ENSAYO / octubre-noviembre 2022 / No. 102


Sobre el hábito de picarse la nariz



Ámbar Michel de la Selva




Siempre me ha causado curiosidad el hábito de picarnos la nariz. Éste, que seguramente sería para Carreño una muestra de carencia total de “urbanidad y buenas maneras”, es observable en lo público y lo privado, es decir, en una variedad de lugares y personas: en la casa y en la escuela, en el infante y en la maestra. ¿Por qué es desagradable a los ojos de los otros, pero delicioso para quien lo realiza?

De antaño, en tanto “hombres de las cavernas” hurgarnos la nariz era una actividad vital, casi ritual. Después de pasar largas jornadas en el vasto exterior intentando hacernos de alimento, regresábamos a nuestra morada con la nariz llena de polvo. Era menester adentrarnos en dicha cavidad para no morir de insuficiencia respiratoria.

Transcurrieron miles de años y a su paso cambió el mundo y nosotros con él. Nuestro horizonte ya no se limitaba a la cueva. Como especie perdimos, poco a poco, nuestra apariencia homínida. Nos volvimos sedentarios y establecimos las primeras civilizaciones, pero el repugnante hábito de picarnos la nariz permaneció como rasgo distintivo. Ante la imposibilidad de no ser lo que somos, los egipcios no tuvieron más opción que inventar el pañuelo, cuya finalidad no fue otra que crear la ilusión de privacidad y limpieza. La sola posibilidad de imaginar a la mismísima Cleopatra manoseándose la nariz es inaudita. No obstante, fue hasta el siglo XVIII, en la época de Luis XVI, que hurgarse la nariz resultó un mal necesario ante la escalada del pañuelo como el accesorio de etiqueta por excelencia. La historia, empero, no termina allí. Después de la Primera Guerra Mundial, apareció la celulosa que daría nacimiento al famosísimo pañuelo desechable.

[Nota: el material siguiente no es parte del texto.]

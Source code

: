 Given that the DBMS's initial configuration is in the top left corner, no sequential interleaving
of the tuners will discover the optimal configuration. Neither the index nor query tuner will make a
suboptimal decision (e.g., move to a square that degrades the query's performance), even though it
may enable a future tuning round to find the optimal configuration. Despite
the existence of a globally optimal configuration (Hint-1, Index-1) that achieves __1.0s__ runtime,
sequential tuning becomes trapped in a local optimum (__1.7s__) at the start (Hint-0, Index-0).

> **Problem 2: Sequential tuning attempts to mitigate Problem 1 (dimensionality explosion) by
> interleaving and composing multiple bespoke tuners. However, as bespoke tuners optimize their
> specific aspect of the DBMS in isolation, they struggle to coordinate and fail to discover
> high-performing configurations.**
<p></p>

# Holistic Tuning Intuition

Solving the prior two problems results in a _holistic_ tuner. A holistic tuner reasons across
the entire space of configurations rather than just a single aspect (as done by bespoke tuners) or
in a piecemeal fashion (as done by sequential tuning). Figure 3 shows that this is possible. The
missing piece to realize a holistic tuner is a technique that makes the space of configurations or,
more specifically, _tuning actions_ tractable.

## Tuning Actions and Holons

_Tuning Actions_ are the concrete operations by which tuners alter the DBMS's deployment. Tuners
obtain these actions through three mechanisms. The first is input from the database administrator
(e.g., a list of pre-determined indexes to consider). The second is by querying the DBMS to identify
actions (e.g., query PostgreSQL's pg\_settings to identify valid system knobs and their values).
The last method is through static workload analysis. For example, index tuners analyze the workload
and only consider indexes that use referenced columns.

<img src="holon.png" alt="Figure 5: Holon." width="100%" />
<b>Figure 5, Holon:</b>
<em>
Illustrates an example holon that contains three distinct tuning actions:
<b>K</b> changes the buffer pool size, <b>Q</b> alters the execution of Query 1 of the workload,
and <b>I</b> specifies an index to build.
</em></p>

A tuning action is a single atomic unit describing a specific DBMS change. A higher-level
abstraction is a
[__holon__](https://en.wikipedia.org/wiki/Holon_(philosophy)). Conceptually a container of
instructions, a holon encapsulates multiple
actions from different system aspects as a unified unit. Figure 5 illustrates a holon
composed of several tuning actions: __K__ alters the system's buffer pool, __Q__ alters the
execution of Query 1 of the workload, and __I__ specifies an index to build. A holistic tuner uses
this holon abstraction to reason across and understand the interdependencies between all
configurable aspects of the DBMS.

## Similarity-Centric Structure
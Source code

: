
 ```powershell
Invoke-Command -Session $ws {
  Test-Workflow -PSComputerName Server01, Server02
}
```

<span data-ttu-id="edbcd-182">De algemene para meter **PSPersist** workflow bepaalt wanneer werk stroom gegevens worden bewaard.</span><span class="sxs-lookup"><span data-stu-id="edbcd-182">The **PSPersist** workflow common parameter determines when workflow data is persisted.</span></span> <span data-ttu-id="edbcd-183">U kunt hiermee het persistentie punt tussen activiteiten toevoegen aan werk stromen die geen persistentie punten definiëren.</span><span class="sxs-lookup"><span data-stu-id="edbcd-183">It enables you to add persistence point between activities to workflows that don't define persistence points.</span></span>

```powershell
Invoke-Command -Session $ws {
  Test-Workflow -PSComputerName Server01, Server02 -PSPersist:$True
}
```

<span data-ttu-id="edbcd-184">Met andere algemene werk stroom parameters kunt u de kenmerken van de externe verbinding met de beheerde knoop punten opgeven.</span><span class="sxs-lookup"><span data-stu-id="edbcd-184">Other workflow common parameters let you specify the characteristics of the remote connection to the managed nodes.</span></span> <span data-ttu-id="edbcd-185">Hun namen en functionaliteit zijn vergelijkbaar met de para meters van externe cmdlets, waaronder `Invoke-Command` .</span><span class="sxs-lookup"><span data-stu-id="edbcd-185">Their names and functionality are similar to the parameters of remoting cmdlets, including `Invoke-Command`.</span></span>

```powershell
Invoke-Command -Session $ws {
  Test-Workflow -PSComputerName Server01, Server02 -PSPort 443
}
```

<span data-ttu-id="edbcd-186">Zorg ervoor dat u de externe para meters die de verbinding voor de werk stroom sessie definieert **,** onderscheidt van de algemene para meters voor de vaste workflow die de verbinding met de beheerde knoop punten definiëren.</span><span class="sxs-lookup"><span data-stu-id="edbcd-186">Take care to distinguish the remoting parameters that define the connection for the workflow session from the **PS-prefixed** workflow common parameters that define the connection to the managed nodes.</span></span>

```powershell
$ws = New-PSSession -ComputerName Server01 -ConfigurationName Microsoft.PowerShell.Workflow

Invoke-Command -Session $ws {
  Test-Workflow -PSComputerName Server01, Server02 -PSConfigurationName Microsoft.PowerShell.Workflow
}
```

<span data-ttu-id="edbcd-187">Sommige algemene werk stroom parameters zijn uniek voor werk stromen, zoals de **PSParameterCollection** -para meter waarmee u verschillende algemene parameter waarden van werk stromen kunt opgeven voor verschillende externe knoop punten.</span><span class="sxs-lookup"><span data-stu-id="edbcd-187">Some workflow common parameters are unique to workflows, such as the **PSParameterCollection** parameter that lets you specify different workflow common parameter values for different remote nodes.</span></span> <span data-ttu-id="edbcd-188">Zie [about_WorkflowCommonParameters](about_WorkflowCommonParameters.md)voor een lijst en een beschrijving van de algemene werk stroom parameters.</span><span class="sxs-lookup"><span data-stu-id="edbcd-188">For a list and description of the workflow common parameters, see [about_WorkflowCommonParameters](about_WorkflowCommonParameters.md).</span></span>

¿Por qué hoy día, casi cien años después de la aparición de los kleenex, como les decimos de cariño, aún nos picamos la nariz en espacios públicos? Simple y llanamente porque la razón no logró colarse en algunos recovecos del cuerpo. Y allí donde el ímpetu cartesiano de controlar las pasiones del alma fracasó, el reino del placer triunfó. Nos hurgamos tan profundamente la nariz que perturbamos el proceso del conocimiento. La fruición que sentimos al introducir nuestro dedo predilecto en la fosa nasal obstruida es extremadamente gozosa. El mundo exterior se suspende y sólo existimos nosotros mismos en tanto cavadores. Nuestro único telos es llegar hasta el tesoro, no importando si será dorado, verdoso, rojizo, blanquecino, suave, viscoso o duro.

De igual manera, esta experiencia deviene en un problema por resolver. Entre más se adhiera la mucosidad a los cilios, más numerosas son las posibilidades que el ingenio cogita para sustraerla. Allí estamos, sentados con el cuerpo distendido, sometiéndolo a posiciones que en otro estado de conciencia no serían concebibles. Perdemos el pudor, la civilidad y el decoro y, culminado el clímax, el mundo vuelve a aparecer. Estamos en el metro, son las dos de la tarde. El moco pegado al tabique se desprende con un casi imperceptible “clac”. Lo sostenemos firmemente entre el pulgar y el índice. Lo hacemos bolita. Durante algunos segundos tratamos de recordar si en el fondo de nuestra mochila aún queda un kleenex. Nuestra cavilación se interrumpe abruptamente. Cae sobre nosotros el peso de la cosificación. El prójimo del asiento de enfrente nos observa. Sus ojos, pegajosos por el calor, expresan repulsión. Yo, libre de prejuicios y regocijándome de satisfacción, reconozco el placer de picarme la nariz como instrumento de supervivencia.  





Ámbar Michel de la Selva (Ciudad de México). Estudió Filosofía en la UNAM, pero se lastimó la rodilla y abandonó la academia para formarse como traductora del francés al español. Participó en el Taller ViceVersa español-francés en octubre de 2022 en Arlés, Francia, con el proyecto  de traducción de una obra de teatro del dramaturgo burkinabé Aristide Tarnagda. Le apasionan la novela gráfica y los videojuegos.